Metadata-Version: 1.0
Name: Parker
Version: 0.7.3
Summary: A web spider for collecting specific data across a set of configured sites
Home-page: http://github.com/nefarioustim/parker/
Author: Tim Huegdon
Author-email: tim@nefariousdesigns.co.uk
License: GPL v3
Description: 
        ========================================
        Parker
        ========================================
        
        Parker is a Python-based web spider for collecting specific data
        across a set of configured sites.
        
        Non-Python requirements:
        
        - Redis - for task queuing and visit tracking
        - libxml - for HTML parsing of pages
        
        Installation
        ----------------------------------------
        
        Install using ``pip``::
        
            $ pip install parker
        
        Configuration
        ----------------------------------------
        
        To configure Parker, you will need to install the configuration
        files in a suitable location for the user running Parker. To do
        this, use the ``parker-config`` script.
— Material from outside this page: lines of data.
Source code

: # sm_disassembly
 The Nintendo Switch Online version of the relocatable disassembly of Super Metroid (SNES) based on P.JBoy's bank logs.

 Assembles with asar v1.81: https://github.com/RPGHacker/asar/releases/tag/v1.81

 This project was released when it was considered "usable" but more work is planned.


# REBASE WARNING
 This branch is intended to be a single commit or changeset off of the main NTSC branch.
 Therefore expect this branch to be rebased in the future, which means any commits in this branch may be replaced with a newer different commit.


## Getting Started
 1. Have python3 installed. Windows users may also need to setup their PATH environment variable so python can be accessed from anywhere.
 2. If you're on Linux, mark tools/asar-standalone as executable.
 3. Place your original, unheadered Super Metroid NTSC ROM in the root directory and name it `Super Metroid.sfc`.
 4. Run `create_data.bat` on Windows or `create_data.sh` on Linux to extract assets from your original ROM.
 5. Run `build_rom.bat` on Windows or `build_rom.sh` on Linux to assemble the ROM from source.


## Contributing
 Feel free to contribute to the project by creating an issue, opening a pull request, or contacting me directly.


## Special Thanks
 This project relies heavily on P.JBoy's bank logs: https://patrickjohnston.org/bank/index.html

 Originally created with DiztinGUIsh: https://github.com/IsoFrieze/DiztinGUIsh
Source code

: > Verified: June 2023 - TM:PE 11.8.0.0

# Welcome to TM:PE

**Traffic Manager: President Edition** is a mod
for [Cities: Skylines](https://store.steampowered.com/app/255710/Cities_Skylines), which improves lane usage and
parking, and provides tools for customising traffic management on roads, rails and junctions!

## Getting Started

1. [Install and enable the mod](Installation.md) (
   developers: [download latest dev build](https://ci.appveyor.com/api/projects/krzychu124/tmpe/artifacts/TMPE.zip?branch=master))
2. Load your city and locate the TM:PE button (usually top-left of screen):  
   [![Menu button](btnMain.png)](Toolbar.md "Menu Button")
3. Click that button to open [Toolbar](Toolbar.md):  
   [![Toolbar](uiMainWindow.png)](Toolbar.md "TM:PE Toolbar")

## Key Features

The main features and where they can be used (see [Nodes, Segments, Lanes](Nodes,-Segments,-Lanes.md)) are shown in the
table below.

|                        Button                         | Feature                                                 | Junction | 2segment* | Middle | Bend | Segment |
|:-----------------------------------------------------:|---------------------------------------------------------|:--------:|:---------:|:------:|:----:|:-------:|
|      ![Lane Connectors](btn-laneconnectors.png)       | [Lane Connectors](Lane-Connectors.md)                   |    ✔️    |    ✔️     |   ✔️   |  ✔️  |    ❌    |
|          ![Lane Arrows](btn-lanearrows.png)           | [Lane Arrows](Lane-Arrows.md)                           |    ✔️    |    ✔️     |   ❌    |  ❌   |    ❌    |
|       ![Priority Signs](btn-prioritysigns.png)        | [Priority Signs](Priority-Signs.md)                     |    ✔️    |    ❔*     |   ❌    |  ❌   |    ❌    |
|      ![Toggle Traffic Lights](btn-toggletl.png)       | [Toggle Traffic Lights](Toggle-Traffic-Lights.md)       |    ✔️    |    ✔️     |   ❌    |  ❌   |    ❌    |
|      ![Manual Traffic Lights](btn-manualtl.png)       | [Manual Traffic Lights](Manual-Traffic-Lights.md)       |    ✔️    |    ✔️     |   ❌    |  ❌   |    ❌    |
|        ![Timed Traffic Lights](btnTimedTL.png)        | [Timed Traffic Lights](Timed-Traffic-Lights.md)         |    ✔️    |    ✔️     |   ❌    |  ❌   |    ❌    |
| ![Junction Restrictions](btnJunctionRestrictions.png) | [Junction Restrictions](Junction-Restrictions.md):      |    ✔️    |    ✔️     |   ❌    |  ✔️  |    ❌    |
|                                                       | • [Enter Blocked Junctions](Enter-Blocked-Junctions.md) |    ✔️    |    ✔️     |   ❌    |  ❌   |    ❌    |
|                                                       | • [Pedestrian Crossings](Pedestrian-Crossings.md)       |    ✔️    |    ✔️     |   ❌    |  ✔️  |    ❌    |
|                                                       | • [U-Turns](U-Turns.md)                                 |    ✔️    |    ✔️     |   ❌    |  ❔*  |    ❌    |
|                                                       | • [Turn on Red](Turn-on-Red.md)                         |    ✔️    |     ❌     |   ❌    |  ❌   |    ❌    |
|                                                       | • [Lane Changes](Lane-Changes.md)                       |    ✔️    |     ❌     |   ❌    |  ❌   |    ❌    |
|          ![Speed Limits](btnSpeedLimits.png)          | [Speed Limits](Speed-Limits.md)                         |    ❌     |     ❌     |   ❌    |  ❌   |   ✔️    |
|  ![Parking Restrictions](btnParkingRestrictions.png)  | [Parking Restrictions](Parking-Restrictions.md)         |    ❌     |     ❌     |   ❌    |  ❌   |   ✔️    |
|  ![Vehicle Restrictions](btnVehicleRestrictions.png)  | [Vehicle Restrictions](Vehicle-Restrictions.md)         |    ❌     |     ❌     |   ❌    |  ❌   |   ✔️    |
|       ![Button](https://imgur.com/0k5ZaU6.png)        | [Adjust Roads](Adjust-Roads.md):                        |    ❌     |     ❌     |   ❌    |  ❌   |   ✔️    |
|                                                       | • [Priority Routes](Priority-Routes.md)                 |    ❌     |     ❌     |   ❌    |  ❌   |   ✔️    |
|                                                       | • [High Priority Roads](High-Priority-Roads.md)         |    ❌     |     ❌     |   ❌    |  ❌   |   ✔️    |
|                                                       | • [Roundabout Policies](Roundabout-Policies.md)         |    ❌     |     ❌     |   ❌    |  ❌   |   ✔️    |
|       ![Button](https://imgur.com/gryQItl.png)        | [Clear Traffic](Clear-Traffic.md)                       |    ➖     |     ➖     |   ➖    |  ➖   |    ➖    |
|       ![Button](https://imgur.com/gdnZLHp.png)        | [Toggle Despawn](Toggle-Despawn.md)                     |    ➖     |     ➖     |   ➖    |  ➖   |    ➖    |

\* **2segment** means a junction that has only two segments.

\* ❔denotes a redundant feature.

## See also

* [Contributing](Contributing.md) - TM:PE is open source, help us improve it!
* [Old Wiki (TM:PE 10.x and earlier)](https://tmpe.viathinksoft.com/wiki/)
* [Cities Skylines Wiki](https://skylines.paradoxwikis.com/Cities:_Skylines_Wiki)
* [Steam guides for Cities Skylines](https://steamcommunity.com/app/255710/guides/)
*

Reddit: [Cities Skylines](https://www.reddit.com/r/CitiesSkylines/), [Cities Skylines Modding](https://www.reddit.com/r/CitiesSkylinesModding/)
For example::
        
            $ parker-config ~/.parker
        
        This will install the configuration in your homedir and will output
        the related environment variable for you to set in your ``.bashrc``.
        
        
        Changes
        ====================
        
        0.7.3
        ----------------------------------------
        
        - Patch to fix an issue where the consumer was overlooking media URIs that start
          with / and are therefore relative to the base_uri configuration.
        
        - Added boto to the requirements for future use.
        
        0.7.2
        ----------------------------------------
        
        - Patch to fix an issue where the crawler was overlooking URIs that start
          with / and are therefore relative to the base_uri configuration.
        
        0.7.1
        ----------------------------------------
        
        - Patch to fix an issue where, if class is not present in the site config, the
          path includes "None".
        
        0.7.0
        ----------------------------------------
        
        - Rework the client to allow for improved proxy failover should we
          need it. Improve testing a little to back this up.
        
        - Add tagging to the configuration. These are simply passed through to the
          resulting JSON objects output by the model so that you can tag them with
          whatever you want.
        
        - Add classification to the configuration. Again this is passed through, but
          is also used in the output file path from the consumer worker.
        
        0.6.0
        ----------------------------------------
        
        - Add tracking of visited URIs as well as page hashes to the
          crawl worker. Use that to reduce the number of URIs added to
          the crawl queue.
        
        0.5.1
        ----------------------------------------
        
        - Fix an issue with the order of key-value reference resolution
          that prevented the effective use of unique_field if using a
          field that was a kv_ref.
        
        - Add some Parker specific configuration so we can specify where
          to download, in case the PROJECT env variable doesn't exist.
        
        0.5.0
        ----------------------------------------
        
        - Update ConsumeModel to post process the data. This enables us to
          populate specific data from a reference to a key-value field.
        
        - Reorder changes so newest first, and rename to "Changes" in the
          long description.
        
        0.4.2
        ----------------------------------------
        
        - Bug fix to fix RST headers which may be the problem.
        
        - Remove the decode/encode which is not the issue.
        
        0.4.1
        ----------------------------------------
        
        - Bug fix to see if RST in ASCII fixes issues on PyPI.
        
        0.4.0
        ----------------------------------------
        
        - Added handling for a PARKER_CONFIG environment variable, allowing
          users to specify where configuration files are loaded from.
        
        - Added the ``parker-config`` script to install default configuration
          files to a passed location. Also prints out an example PARKER_CONFIG
          environment variable to add to your profile files.
        
        - Updated documentation to use proper reStructuredText files.
        
        - Add a CHANGES file to track updates.
        
        
        
Platform: UNKNOWN